Description of the task | Give back the line below containing "equivalent to the" and every later line, exactly.

Stored data entries |
▽

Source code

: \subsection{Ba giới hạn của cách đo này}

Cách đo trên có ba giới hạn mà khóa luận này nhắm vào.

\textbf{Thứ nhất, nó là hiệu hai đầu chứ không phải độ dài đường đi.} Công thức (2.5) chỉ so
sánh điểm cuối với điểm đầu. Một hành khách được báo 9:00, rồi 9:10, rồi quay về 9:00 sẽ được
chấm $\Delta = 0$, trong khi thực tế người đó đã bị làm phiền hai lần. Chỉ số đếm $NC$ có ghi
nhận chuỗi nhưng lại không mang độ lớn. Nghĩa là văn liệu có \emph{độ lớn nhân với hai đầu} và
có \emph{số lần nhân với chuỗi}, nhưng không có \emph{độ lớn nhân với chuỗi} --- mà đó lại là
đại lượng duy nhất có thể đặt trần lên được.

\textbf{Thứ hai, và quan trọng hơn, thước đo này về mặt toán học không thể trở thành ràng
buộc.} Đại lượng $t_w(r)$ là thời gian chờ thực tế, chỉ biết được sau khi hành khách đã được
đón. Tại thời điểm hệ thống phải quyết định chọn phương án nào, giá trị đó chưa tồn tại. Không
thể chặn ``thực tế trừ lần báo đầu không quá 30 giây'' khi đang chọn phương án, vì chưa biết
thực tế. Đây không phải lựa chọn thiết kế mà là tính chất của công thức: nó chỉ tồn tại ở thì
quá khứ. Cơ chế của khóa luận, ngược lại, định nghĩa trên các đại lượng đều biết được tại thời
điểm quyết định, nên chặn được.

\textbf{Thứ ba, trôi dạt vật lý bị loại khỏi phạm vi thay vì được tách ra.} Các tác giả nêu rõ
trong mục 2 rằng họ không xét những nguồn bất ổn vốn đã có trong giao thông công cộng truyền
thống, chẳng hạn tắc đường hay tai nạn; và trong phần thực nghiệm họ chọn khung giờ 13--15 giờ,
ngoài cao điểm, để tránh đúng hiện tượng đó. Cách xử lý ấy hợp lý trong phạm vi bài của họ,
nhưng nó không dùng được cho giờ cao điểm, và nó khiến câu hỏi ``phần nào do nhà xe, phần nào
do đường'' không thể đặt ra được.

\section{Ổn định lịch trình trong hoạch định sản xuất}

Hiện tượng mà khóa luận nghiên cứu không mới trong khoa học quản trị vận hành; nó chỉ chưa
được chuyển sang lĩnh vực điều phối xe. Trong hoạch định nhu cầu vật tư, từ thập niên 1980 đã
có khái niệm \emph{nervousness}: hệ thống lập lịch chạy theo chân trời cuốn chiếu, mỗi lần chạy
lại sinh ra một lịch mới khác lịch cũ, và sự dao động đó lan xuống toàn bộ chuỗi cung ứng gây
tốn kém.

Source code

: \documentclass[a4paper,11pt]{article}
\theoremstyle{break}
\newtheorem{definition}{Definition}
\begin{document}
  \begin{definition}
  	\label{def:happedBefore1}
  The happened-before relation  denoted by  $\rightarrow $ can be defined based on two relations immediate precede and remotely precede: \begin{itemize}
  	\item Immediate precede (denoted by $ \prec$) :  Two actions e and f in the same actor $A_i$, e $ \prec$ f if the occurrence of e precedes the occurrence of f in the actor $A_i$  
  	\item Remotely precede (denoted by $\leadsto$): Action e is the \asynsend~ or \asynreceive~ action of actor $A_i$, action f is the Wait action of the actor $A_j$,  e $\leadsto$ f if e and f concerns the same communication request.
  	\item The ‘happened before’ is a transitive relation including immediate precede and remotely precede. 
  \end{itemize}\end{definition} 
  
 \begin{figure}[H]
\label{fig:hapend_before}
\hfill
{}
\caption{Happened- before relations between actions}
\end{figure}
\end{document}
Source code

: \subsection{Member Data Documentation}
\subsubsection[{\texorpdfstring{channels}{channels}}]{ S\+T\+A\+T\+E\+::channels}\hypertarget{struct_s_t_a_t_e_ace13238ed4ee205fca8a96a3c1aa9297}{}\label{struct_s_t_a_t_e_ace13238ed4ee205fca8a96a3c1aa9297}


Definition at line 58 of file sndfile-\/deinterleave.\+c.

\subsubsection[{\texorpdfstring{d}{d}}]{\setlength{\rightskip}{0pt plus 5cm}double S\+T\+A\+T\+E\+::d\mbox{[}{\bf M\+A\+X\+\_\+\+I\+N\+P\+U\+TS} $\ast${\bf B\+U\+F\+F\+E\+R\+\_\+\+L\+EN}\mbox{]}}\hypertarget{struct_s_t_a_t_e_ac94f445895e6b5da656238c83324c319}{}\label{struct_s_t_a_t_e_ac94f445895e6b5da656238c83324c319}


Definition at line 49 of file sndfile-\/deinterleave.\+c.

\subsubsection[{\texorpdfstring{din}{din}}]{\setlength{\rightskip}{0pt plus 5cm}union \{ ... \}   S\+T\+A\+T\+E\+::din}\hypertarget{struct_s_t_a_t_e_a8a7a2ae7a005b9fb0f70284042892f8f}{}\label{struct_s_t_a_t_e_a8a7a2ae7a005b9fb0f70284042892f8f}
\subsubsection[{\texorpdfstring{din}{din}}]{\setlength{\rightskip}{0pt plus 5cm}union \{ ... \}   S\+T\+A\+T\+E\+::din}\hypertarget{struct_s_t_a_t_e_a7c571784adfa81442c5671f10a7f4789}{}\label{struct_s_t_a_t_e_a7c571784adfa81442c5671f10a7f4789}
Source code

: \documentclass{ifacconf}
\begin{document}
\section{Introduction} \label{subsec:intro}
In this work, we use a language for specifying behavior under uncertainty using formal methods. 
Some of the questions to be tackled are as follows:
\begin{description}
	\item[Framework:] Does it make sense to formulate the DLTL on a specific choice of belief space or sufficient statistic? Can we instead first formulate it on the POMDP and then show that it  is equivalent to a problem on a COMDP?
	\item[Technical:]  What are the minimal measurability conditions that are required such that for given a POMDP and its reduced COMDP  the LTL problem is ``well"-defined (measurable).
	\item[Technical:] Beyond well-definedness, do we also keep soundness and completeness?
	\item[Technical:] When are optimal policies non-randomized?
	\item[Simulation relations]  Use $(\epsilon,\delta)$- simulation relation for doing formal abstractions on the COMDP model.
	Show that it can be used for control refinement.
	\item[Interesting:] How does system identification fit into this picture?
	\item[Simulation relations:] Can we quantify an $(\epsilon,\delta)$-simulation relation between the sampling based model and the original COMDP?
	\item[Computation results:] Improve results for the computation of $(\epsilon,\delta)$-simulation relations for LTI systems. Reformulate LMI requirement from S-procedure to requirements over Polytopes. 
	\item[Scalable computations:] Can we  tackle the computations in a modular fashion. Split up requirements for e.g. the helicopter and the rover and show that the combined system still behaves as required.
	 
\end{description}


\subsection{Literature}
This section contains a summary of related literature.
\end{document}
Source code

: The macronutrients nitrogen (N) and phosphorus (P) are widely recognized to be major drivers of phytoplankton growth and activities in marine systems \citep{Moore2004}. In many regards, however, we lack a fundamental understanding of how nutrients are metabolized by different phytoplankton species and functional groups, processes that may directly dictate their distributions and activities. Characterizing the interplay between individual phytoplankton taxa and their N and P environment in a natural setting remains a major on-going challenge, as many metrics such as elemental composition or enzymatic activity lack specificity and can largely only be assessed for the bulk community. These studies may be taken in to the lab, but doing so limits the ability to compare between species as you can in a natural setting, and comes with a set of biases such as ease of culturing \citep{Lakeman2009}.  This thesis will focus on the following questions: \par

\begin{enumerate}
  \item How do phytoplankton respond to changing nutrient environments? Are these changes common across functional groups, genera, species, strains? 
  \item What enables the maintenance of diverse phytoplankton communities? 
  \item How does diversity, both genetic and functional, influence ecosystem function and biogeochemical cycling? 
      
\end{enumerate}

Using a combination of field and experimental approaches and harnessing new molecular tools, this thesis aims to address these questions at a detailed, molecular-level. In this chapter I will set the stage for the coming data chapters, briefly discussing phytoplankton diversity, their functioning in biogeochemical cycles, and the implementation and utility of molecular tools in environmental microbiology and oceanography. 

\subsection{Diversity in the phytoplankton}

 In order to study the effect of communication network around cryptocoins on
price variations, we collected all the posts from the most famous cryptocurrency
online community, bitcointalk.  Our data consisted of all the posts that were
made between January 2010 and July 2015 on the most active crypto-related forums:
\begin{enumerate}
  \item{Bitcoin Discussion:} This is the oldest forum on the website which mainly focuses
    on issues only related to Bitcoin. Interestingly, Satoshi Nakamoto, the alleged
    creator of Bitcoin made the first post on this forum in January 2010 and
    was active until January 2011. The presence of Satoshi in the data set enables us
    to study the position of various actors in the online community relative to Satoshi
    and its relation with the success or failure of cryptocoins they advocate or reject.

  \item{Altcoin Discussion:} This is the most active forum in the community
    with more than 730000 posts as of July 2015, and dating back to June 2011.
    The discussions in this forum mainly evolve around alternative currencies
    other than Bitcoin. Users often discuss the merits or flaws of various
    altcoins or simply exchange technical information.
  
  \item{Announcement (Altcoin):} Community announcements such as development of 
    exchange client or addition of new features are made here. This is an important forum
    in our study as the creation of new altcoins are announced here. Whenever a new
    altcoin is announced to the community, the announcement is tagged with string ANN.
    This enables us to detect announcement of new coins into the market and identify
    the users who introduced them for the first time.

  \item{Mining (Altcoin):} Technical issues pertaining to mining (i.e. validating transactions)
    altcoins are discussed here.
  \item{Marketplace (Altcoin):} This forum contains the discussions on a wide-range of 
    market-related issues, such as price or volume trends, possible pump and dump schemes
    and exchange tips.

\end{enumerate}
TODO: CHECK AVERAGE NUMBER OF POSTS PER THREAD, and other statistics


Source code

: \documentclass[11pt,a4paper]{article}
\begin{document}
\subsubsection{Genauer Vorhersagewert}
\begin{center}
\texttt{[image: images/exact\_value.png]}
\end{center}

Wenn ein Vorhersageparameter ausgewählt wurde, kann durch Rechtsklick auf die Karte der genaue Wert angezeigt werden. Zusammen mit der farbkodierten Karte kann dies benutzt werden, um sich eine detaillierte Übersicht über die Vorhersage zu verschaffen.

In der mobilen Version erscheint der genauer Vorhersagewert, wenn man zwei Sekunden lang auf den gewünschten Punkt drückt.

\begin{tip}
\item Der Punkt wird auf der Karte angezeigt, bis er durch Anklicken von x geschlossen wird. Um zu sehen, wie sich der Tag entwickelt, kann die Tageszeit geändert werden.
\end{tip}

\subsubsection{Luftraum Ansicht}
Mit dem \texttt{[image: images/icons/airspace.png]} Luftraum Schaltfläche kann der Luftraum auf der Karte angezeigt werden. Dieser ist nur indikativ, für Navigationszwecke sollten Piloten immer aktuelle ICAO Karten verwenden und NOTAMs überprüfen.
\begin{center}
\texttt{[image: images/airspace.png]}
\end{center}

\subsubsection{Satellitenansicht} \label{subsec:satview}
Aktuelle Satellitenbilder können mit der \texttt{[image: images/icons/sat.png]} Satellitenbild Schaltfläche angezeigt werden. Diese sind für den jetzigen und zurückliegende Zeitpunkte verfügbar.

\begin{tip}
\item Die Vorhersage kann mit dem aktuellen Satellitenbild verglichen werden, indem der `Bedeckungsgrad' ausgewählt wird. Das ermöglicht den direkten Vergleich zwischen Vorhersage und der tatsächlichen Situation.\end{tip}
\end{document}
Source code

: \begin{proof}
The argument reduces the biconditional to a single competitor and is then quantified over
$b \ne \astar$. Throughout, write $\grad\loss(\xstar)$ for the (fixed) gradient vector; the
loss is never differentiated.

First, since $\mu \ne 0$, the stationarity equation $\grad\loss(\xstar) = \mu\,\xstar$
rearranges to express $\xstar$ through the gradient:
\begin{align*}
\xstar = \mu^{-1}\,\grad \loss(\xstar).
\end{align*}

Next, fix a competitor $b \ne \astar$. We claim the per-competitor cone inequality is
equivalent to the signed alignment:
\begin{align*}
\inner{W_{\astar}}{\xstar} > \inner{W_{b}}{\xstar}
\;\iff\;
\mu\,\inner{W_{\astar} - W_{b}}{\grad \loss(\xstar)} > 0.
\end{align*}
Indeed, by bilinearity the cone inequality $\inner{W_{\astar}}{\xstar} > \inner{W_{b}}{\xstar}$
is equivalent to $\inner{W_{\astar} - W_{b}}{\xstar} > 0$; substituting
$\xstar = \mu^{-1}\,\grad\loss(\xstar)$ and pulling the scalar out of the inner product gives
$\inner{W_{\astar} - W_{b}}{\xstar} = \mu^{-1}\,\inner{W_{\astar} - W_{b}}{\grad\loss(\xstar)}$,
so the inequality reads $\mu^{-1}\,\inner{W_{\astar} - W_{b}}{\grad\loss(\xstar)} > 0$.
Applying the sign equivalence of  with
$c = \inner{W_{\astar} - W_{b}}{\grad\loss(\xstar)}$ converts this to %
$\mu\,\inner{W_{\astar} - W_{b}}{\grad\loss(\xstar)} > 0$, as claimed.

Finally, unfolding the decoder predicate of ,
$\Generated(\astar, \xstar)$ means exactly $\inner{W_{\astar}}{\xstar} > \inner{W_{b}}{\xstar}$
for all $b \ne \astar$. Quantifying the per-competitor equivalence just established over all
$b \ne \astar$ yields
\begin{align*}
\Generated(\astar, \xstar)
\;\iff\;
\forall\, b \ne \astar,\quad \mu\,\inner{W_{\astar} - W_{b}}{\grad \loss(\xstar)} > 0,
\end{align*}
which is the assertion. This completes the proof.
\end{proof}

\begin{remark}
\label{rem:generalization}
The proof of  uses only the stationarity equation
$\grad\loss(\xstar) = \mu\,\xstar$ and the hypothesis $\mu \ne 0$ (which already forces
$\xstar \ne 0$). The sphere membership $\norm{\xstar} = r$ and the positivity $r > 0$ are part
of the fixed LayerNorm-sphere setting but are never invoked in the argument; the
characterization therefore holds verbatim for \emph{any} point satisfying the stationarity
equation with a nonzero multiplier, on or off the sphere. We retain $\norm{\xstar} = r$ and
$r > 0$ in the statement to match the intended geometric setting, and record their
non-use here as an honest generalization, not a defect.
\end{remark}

△

Task response |
equivalent to the signed alignment:
\begin{align*}
\inner{W_{\astar}}{\xstar} > \inner{W_{b}}{\xstar}
\;\iff\;
\mu\,\inner{W_{\astar} - W_{b}}{\grad \loss(\xstar)} > 0.
\end{align*}
Indeed, by bilinearity the cone inequality $\inner{W_{\astar}}{\xstar} > \inner{W_{b}}{\xstar}$
is equivalent to $\inner{W_{\astar} - W_{b}}{\xstar} > 0$; substituting
$\xstar = \mu^{-1}\,\grad\loss(\xstar)$ and pulling the scalar out of the inner product gives
$\inner{W_{\astar} - W_{b}}{\xstar} = \mu^{-1}\,\inner{W_{\astar} - W_{b}}{\grad\loss(\xstar)}$,
so the inequality reads $\mu^{-1}\,\inner{W_{\astar} - W_{b}}{\grad\loss(\xstar)} > 0$.
Applying the sign equivalence of  with
$c = \inner{W_{\astar} - W_{b}}{\grad\loss(\xstar)}$ converts this to %
$\mu\,\inner{W_{\astar} - W_{b}}{\grad\loss(\xstar)} > 0$, as claimed.

Finally, unfolding the decoder predicate of ,
$\Generated(\astar, \xstar)$ means exactly $\inner{W_{\astar}}{\xstar} > \inner{W_{b}}{\xstar}$
for all $b \ne \astar$. Quantifying the per-competitor equivalence just established over all
$b \ne \astar$ yields
\begin{align*}
\Generated(\astar, \xstar)
\;\iff\;
\forall\, b \ne \astar,\quad \mu\,\inner{W_{\astar} - W_{b}}{\grad \loss(\xstar)} > 0,
\end{align*}
which is the assertion. This completes the proof.
\end{proof}

\begin{remark}
\label{rem:generalization}
The proof of  uses only the stationarity equation
$\grad\loss(\xstar) = \mu\,\xstar$ and the hypothesis $\mu \ne 0$ (which already forces
$\xstar \ne 0$). The sphere membership $\norm{\xstar} = r$ and the positivity $r > 0$ are part
of the fixed LayerNorm-sphere setting but are never invoked in the argument; the
characterization therefore holds verbatim for \emph{any} point satisfying the stationarity
equation with a nonzero multiplier, on or off the sphere. We retain $\norm{\xstar} = r$ and
$r > 0$ in the statement to match the intended geometric setting, and record their
non-use here as an honest generalization, not a defect.
\end{remark}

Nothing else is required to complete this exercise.